Assignment: Reproduce nothing but the lines from the one containing "А еще в Харлем" to the end of the records below, each exactly as written.

Plain-text document sources
^^^^
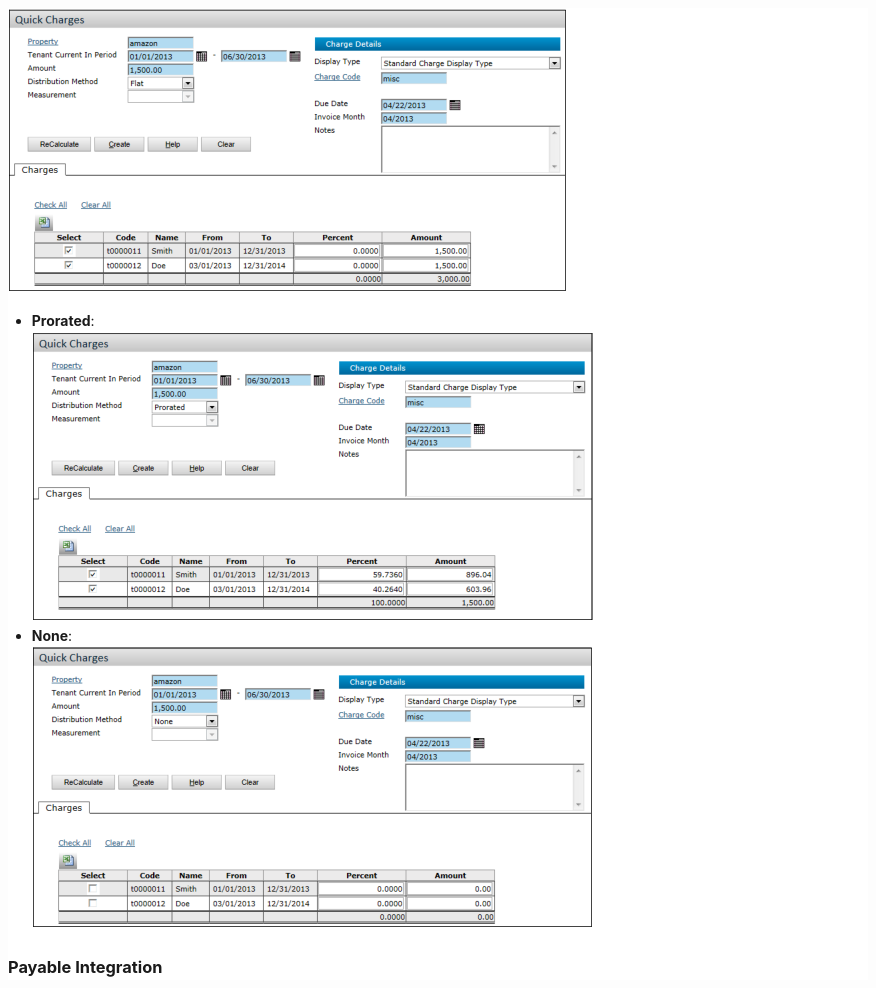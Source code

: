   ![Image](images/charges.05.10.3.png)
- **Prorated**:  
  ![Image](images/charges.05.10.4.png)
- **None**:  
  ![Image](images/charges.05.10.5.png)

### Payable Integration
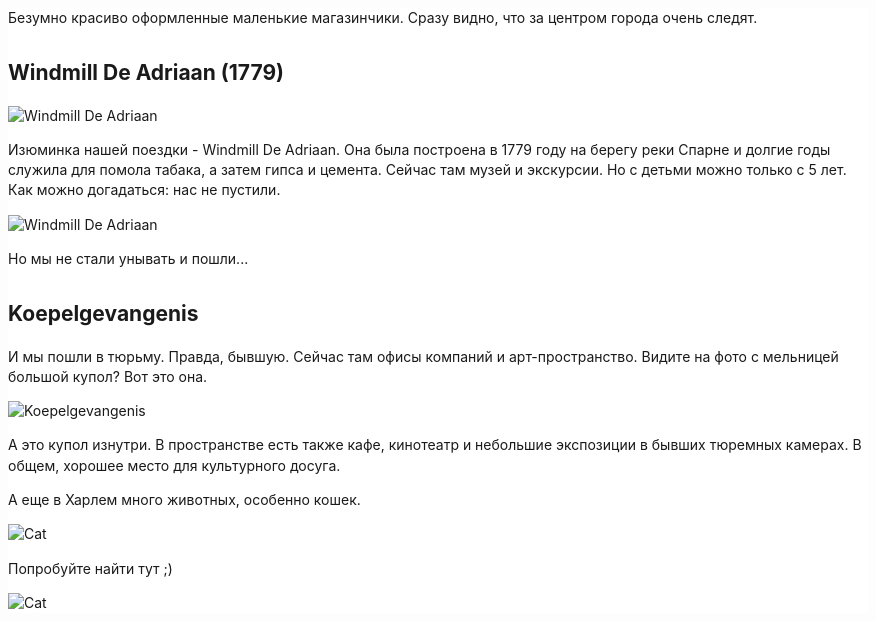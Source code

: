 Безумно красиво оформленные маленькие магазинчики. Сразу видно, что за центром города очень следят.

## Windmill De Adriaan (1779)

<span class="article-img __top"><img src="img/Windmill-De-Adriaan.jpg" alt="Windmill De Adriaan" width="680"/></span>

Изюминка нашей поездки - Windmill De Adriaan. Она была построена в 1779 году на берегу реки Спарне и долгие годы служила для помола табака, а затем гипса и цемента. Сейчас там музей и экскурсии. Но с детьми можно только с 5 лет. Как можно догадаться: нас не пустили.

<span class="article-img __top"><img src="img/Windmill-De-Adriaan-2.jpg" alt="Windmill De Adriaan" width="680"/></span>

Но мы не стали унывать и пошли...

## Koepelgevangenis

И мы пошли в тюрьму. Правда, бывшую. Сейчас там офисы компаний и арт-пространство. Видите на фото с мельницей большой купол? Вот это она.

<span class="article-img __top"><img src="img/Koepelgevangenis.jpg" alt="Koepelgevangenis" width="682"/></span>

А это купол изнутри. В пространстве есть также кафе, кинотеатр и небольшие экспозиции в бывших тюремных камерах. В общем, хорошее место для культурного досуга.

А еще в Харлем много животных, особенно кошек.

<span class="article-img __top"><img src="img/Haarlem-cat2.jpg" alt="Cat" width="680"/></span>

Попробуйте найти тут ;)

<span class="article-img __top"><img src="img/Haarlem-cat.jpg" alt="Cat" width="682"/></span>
^^^^
Your solution:
А еще в Харлем много животных, особенно кошек.

<span class="article-img __top"><img src="img/Haarlem-cat2.jpg" alt="Cat" width="680"/></span>

Попробуйте найти тут ;)

<span class="article-img __top"><img src="img/Haarlem-cat.jpg" alt="Cat" width="682"/></span>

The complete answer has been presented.